Go through the entries below and collect each line with the string "Stocks" in it.
━━━━━━━━━━
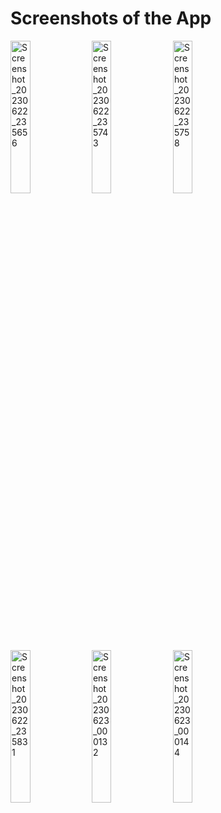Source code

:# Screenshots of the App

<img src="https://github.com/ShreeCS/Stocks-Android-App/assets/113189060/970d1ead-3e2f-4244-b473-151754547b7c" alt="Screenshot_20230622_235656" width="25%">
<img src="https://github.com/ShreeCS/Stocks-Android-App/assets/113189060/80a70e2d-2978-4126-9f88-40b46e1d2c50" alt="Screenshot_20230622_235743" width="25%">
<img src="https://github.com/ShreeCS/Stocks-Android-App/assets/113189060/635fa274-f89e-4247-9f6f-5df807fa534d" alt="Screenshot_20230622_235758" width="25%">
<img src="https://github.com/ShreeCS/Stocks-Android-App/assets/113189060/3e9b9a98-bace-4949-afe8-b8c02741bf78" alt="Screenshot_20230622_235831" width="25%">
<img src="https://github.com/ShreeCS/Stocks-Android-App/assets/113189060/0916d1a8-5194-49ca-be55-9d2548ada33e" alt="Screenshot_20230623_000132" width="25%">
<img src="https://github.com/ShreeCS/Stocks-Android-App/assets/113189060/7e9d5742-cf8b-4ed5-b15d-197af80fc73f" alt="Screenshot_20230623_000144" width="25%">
━━━━━━━━━━
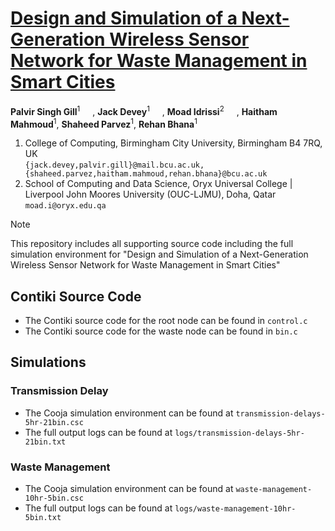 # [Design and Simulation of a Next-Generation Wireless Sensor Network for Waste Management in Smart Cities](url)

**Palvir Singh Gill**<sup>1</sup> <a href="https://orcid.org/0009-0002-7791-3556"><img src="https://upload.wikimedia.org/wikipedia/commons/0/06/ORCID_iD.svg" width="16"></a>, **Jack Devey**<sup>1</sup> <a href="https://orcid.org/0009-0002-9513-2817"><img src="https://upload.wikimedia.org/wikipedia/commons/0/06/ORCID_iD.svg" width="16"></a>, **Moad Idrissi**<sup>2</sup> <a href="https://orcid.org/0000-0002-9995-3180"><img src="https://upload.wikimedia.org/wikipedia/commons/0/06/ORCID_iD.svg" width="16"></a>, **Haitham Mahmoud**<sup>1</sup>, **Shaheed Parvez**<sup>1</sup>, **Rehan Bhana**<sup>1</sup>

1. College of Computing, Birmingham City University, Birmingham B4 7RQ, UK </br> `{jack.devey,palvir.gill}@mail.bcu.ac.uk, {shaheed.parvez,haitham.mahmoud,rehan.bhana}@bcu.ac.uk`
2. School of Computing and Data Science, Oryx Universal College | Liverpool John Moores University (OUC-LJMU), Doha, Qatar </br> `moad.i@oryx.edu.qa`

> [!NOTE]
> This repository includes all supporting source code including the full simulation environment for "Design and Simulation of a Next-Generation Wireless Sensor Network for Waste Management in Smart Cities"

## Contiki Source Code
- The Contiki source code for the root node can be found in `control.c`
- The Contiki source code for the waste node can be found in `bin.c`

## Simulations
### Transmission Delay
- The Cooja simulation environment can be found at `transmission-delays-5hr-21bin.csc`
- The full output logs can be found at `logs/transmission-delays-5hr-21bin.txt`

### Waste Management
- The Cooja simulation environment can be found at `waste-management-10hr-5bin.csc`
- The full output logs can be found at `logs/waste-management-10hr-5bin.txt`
━━━━━━━━━━
- [Final answer]
<img src="https://github.com/ShreeCS/Stocks-Android-App/assets/113189060/970d1ead-3e2f-4244-b473-151754547b7c" alt="Screenshot_20230622_235656" width="25%">
<img src="https://github.com/ShreeCS/Stocks-Android-App/assets/113189060/80a70e2d-2978-4126-9f88-40b46e1d2c50" alt="Screenshot_20230622_235743" width="25%">
<img src="https://github.com/ShreeCS/Stocks-Android-App/assets/113189060/635fa274-f89e-4247-9f6f-5df807fa534d" alt="Screenshot_20230622_235758" width="25%">
<img src="https://github.com/ShreeCS/Stocks-Android-App/assets/113189060/3e9b9a98-bace-4949-afe8-b8c02741bf78" alt="Screenshot_20230622_235831" width="25%">
<img src="https://github.com/ShreeCS/Stocks-Android-App/assets/113189060/0916d1a8-5194-49ca-be55-9d2548ada33e" alt="Screenshot_20230623_000132" width="25%">
<img src="https://github.com/ShreeCS/Stocks-Android-App/assets/113189060/7e9d5742-cf8b-4ed5-b15d-197af80fc73f" alt="Screenshot_20230623_000144" width="25%">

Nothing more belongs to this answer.